Previously in December 2017, China also issued a draft Basic Medical Health Care and Health Promotion Law, which provides that the state protects the privacy of individuals related to their health and ensures the security of personal health information. Under this law, no organization or individual may acquire, use or disclose personal health information of individuals, except as required by law or with the consent of such individuals. This law is still pending.
New Cybersecurity Law
Products and services may also be potentially regulated by China’s new Cybersecurity Law and implementing regulations. Under certain circumstances (which can be hard to discern from the written legislation), the storage, transmission and use of data by “critical information infrastructure operators” may be subject to burdensome in-country storage and transmission restrictions that can impact businesses with digital health components.
Impact on Health Marketplace
As of February 2019, China reported that it had achieved full telemedicine coverage in county-level hospitals located in counties identified as highest-need. While telemedicine has found a foothold in the market, other factors continue to stall the adoption of the technology, as telemedicine and other e-healthcare technologies are in tension with the traditional medical culture in China, which strongly favors face-to-face interactions.

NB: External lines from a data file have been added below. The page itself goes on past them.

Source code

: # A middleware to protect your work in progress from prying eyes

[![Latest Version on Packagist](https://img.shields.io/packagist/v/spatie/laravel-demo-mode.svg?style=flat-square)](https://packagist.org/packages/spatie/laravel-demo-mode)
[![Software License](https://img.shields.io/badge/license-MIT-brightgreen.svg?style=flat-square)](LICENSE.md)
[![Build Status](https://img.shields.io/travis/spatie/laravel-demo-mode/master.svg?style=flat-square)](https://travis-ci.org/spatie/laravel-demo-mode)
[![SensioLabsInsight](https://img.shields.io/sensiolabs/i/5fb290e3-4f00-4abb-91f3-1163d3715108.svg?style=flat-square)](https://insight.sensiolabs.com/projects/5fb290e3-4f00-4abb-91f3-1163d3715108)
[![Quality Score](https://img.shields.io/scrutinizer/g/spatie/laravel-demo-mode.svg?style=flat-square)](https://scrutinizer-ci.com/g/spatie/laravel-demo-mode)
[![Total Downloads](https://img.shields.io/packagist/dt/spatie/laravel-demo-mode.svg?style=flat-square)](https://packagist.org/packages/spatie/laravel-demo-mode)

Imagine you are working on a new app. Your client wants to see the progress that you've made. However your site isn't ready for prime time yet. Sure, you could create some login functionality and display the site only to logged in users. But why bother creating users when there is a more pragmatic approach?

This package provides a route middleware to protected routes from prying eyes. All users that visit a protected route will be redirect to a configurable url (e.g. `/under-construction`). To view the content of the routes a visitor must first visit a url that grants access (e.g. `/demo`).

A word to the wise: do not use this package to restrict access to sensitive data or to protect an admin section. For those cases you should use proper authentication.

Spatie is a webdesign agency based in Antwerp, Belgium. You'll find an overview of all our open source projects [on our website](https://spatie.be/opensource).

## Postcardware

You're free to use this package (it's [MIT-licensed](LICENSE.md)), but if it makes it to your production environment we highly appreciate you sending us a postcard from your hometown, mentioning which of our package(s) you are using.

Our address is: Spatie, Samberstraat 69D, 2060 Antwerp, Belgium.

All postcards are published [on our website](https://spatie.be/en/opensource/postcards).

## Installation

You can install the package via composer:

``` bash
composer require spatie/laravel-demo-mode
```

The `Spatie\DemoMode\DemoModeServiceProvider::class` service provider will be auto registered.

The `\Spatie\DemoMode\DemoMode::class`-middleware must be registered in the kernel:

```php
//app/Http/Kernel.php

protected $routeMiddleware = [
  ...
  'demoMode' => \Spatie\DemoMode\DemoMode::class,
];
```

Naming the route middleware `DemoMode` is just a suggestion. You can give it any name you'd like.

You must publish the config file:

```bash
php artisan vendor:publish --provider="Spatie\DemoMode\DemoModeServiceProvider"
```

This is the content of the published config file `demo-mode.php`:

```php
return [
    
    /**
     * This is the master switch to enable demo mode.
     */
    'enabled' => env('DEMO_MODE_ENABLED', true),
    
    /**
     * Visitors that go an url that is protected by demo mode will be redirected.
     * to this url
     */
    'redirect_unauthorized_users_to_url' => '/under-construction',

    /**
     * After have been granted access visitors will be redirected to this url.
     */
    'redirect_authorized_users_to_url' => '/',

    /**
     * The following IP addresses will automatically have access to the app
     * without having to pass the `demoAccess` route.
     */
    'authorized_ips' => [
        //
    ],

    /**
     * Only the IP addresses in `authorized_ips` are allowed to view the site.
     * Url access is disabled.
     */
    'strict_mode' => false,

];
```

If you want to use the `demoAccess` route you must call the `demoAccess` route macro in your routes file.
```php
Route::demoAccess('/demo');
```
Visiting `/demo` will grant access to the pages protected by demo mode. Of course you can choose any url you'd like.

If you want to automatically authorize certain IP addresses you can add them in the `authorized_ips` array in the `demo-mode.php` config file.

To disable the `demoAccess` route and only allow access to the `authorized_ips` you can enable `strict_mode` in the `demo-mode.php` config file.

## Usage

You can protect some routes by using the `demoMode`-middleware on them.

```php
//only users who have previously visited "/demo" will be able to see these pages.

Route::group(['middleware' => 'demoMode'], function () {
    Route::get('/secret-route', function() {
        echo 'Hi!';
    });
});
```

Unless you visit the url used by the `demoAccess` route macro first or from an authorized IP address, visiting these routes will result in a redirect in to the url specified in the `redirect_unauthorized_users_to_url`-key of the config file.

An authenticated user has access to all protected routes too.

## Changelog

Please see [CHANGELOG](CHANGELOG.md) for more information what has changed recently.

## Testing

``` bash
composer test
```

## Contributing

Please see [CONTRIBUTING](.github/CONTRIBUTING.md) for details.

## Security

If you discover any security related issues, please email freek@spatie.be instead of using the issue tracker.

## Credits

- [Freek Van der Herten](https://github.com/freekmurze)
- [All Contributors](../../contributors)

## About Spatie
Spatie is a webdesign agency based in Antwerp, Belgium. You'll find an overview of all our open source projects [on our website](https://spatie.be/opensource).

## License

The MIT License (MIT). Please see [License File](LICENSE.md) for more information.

The Xiamen Regional Health Information Platform provides a case study of integrated and digitized care that could be a wave of the future. The system improved service efficiency and quality across the city’s health care delivery system by facilitating information sharing, and providing integrated health information to patients and providers. All population groups in Xiamen are able to use a mobile app to get real-time information on wait times in emergency rooms, make appointments, get prescriptions dispensed, access their EHR, and make payments. Each patient is provided a unique identifier that is the same as their health insurance number. The system monitors all interactions between the patient and provider, and stores relevant health data.
As the Chinese digital health landscape continues to evolve, companies making strategic investments need to keep in mind the limitations to participating in the marketplace. For telehealth and other e-healthcare platforms, this likely means partnering with existing providers to reach target populations. As the Chinese government seeks to accelerate technology innovation to drive improved health outcomes and lower costs, industry, patient groups, researchers, and other stakeholder have a critical role to play in shaping policies related to the issues of commercial participation, data collection, management, privacy, security, and usability.